The LGMCA CMB map does not contain noticeable tSZ residuals (coma cluster area):
The maps below shows the differences between HFI-217GHz and CMB maps, respectively PR1 NILC, SEVEM, SMICA and WPR1 LGMCA. As the SZ vanishes at 217GHz, the presence of residuals of tSZ in the difference reveals a tSZ contamination in the estimated CMB map.
Below we show the power spectra. Left, estimated power spectrum of the WPR1 LGMCA map (red) and official PR1 power spectrum (green). The solid black line is the Planck-only best-fit Cl provided by the Planck consortium. Right, power spectrum in logarithmic scale. Error bars are set to 1 sigma.

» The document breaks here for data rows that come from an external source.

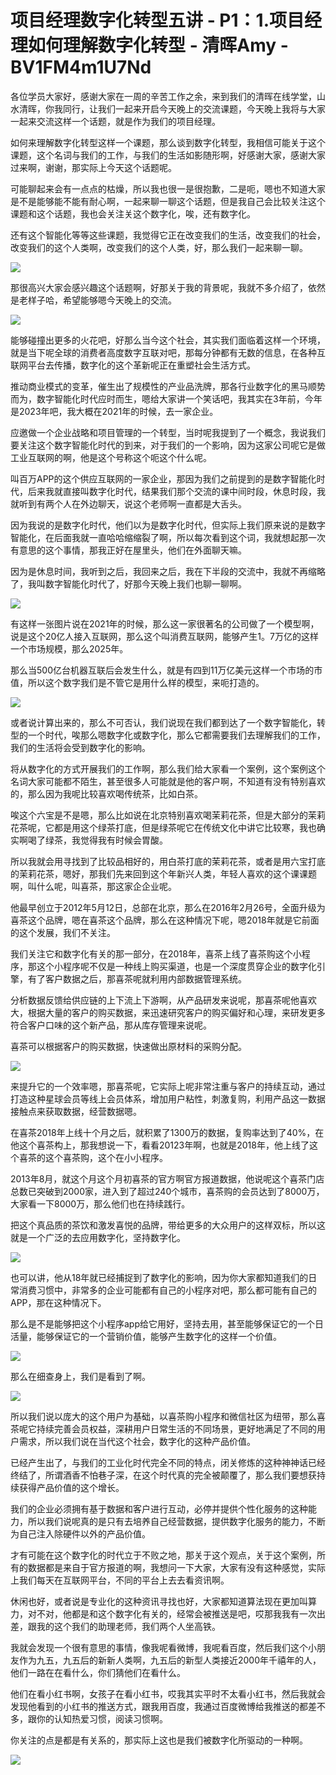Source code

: # 项目经理数字化转型五讲 - P1：1.项目经理如何理解数字化转型 - 清晖Amy - BV1FM4m1U7Nd

各位学员大家好，感谢大家在一周的辛苦工作之余，来到我们的清晖在线学堂，山水清晖，你我同行，让我们一起来开启今天晚上的交流课题，今天晚上我将与大家一起来交流这样一个话题，就是作为我们的项目经理。

如何来理解数字化转型这样一个课题，那么谈到数字化转型，我相信可能关于这个课题，这个名词与我们的工作，与我们的生活如影随形啊，好感谢大家，感谢大家过来啊，谢谢，那实际上今天这个话题呢。

可能聊起来会有一点点的枯燥，所以我也很一是很抱歉，二是呃，嗯也不知道大家是不是能够能不能有耐心啊，一起来聊一聊这个话题，但是我自己会比较关注这个课题和这个话题，我也会关注关这个数字化，唉，还有数字化。

还有这个智能化等等这些课题，我觉得它正在改变我们的生活，改变我们的社会，改变我们的这个人类啊，改变我们的这个人类，好，那么我们一起来聊一聊。



![](img/a99edbf3cf2050a494ca99ea2a692a28_1.png)

那很高兴大家会感兴趣这个话题啊，好那关于我的背景呢，我就不多介绍了，依然是老样子哈，希望能够嗯今天晚上的交流。



![](img/a99edbf3cf2050a494ca99ea2a692a28_3.png)

能够碰撞出更多的火花吧，好那么当今这个社会，其实我们面临着这样一个环境，就是当下呢全球的消费者高度数字互联对吧，那每分钟都有无数的信息，在各种互联网平台去传播，数字化的这个革新呢正在重塑社会生活方式。

推动商业模式的变革，催生出了规模性的产业品洗牌，那各行业数字化的黑马顺势而为，数字智能化时代应时而生，嗯给大家讲一个笑话吧，我其实在3年前，今年是2023年吧，我大概在2021年的时候，去一家企业。

应邀做一个企业战略和项目管理的一个转型，当时呢我提到了一个概念，我说我们要关注这个数字智能化时代的到来，对于我们的一个影响，因为这家公司呢它是做工业互联网的啊，他是这个号称这个呃这个什么呢。

叫百万APP的这个供应互联网的一家企业，那因为我们之前提到的是数字智能化时代，后来我就直接叫数字化时代，结果我们那个交流的课中间时段，休息时段，我就听到有两个人在外边聊天，说这个老师啊一直都是大舌头。

因为我说的是数字化时代，他们以为是数字化时代，但实际上我们原来说的是数字智能化，在后面我就一直哈哈缩缩裂了啊，所以每次看到这个词，我就想起那一次有意思的这个事情，那我正好在屋里头，他们在外面聊天嘛。

因为是休息时间，我听到之后，我回来之后，我在下半段的交流中，我就不再缩略了，我叫数字智能化时代了，好那今天晚上我们也聊一聊啊。



![](img/a99edbf3cf2050a494ca99ea2a692a28_5.png)

有这样一张图片说在2021年的时候，那么这一家很著名的公司做了一个模型啊，说是这个20亿人接入互联网，那么这个叫消费互联网，能够产生1。7万亿的这样一个市场规模，那么2025年。

那么当500亿台机器互联后会发生什么，就是有四到11万亿美元这样一个市场的市值，所以这个数字我们是不管它是用什么样的模型，来呃打造的。



![](img/a99edbf3cf2050a494ca99ea2a692a28_7.png)

或者说计算出来的，那么不可否认，我们说现在我们都到达了一个数字智能化，转型的一个时代，唉那么嗯数字化或数字化，那么它都需要我们去理解我们的工作，我们的生活将会受到数字化的影响。

将从数字化的方式开展我们的工作啊，那么我们给大家看一个案例，这个案例这个名词大家可能都不陌生，甚至很多人可能就是他的客户啊，不知道有没有特别喜欢的，那么因为我呢比较喜欢喝传统茶，比如白茶。

唉这个六宝是不是嗯，那么比如说在北京特别喜欢喝茉莉花茶，但是大部分的茉莉花茶呢，它都是用这个绿茶打底，但是绿茶呢它在传统文化中讲它比较寒，我也确实啊喝了绿茶，我觉得我有时候会胃酸。

所以我就会用寻找到了比较品相好的，用白茶打底的茉莉花茶，或者是用六宝打底的茉莉花茶，嗯好，那我们先来回到这个年新兴人类，年轻人喜欢的这个课课题啊，叫什么呢，叫喜茶，那这家企企业呢。

他最早创立于2012年5月12日，总部在北京，那么在2016年2月26号，全面升级为喜茶这个品牌，嗯在喜茶这个品牌，那么在这种情况下呢，嗯2018年就是它前面的这个发展，我们不关注。

我们关注它和数字化有关的那一部分，在2018年，喜茶上线了喜茶购这个小程序，那这个小程序呢不仅是一种线上购买渠道，也是一个深度贯穿企业的数字化引擎，有了客户数据之后，那喜茶呢就利用内部数据管理系统。

分析数据反馈给供应链的上下流上下游啊，从产品研发来说呢，那喜茶呢他喜欢大，根据大量的客户的购买数据，来迅速研究客户的购买偏好和心理，来研发更多符合客户口味的这个新产品，那从库存管理来说呢。

喜茶可以根据客户的购买数据，快速做出原材料的采购分配。

![](img/a99edbf3cf2050a494ca99ea2a692a28_9.png)

来提升它的一个效率嗯，那喜茶呢，它实际上呢非常注重与客户的持续互动，通过打造这种星球会员等线上会员体系，增加用户粘性，刺激复购，利用产品这一数据接触点来获取数据，经营数据嗯。

在喜茶2018年上线十个月之后，就积累了1300万的数据，复购率达到了40%，在他这个喜茶构上，那我想说一下，看看20123年啊，也就是2018年，他上线了这个喜茶的这个喜茶购，这个在小小程序。

2013年8月，就这个月这个月初喜茶的官方啊官方报道数据，他说呢这个喜茶门店总数已突破到2000家，进入到了超过240个城市，喜茶购的会员达到了8000万，大家看一下8000万，那么他们也在持续践行。

把这个真品质的茶饮和激发喜悦的品牌，带给更多的大众用户的这样双标，所以这就是一个广泛的去应用数字化，坚持数字化。



![](img/a99edbf3cf2050a494ca99ea2a692a28_11.png)

也可以讲，他从18年就已经捕捉到了数字化的影响，因为你大家都知道我们的日常消费习惯中，非常多的企业可能都有自己的小程序对吧，那么都可能有自己的APP，那在这种情况下。

那么是不是能够把这个小程序app给它用好，坚持去用，甚至能够保证它的一个日活量，能够保证它的一个营销价值，能够产生数字化的这样一个价值。



![](img/a99edbf3cf2050a494ca99ea2a692a28_13.png)

那么在细查身上，我们是看到了啊。

![](img/a99edbf3cf2050a494ca99ea2a692a28_15.png)

所以我们说以庞大的这个用户为基础，以喜茶购小程序和微信社区为纽带，那么喜茶呢它持续完善会员权益，深耕用户日常生活的不同场景，更好地满足了不同的用户需求，所以我们说在当代这个社会，数字化的这种产品价值。

已经产生出了，与我们的工业化时代完全不同的特点，闭关修炼的这种神神话已经终结了，所谓酒香不怕巷子深，在这个时代真的完全被颠覆了，那么我们要想获持续获得产品价值的这个增长。

我们的企业必须拥有基于数据和客户进行互动，必停并提供个性化服务的这种能力，所以我们说呢真的是只有去培养自己经营数据，提供数字化服务的能力，不断为自己注入除硬件以外的产品价值。

才有可能在这个数字化的时代立于不败之地，那关于这个观点，关于这个案例，所有的数据都是来自于官方报道的啊，我想问一下大家，大家有没有这种感觉，实际上我们每天在互联网平台，不同的平台上去去看资讯啊。

休闲也好，或者说是专业化的这种资讯寻找也好，大家都知道算法现在更加叫算力，对不对，他都是和这个数字化有关的，经常会被推送是吧，哎那我我有一次出差，跟我的这个我们的助理老师，我们两个人坐高铁。

我就会发现一个很有意思的事情，像我呢看微博，我呢看百度，然后我们这个小朋友作为九五，九五后的新新人类啊，九五后的新型人类接近2000年千禧年的人，他们一路在在看什么，你们猜他们在看什么。

他们在看小红书啊，女孩子在看小红书，哎我其实平时不太看小红书，然后我就会发现他看到的小红书的推送方式，跟我用百度，我通过百度微博给我推送的都差不多，跟你的认知热爱习惯，阅读习惯啊。

你关注的点是都是有关系的，那实际上这也是我们被数字化所驱动的一种啊。

![](img/a99edbf3cf2050a494ca99ea2a692a28_17.png)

And finally, the difference spectra. Left, difference between the power spectrum estimated from the WPR1 LGMCA map (red) (resp. official PR1 power spectrum (green)) and the Planck-only best-fit provided by the Planck consortium. Right, difference between the estimated and theoretical power spectra in logarithmic scale. Error bars are set to 1 sigma.
This clean and truly full-sky estimate of the CMB map is a very good candidate for galactic studies. Being free of noticeable remainings of thermal SZ, it will be helpful for kinetic SZ studies. As well, following the philosophy of reproducible research, the LCS makes available all the codes used to estimate and evaluate the CMB map.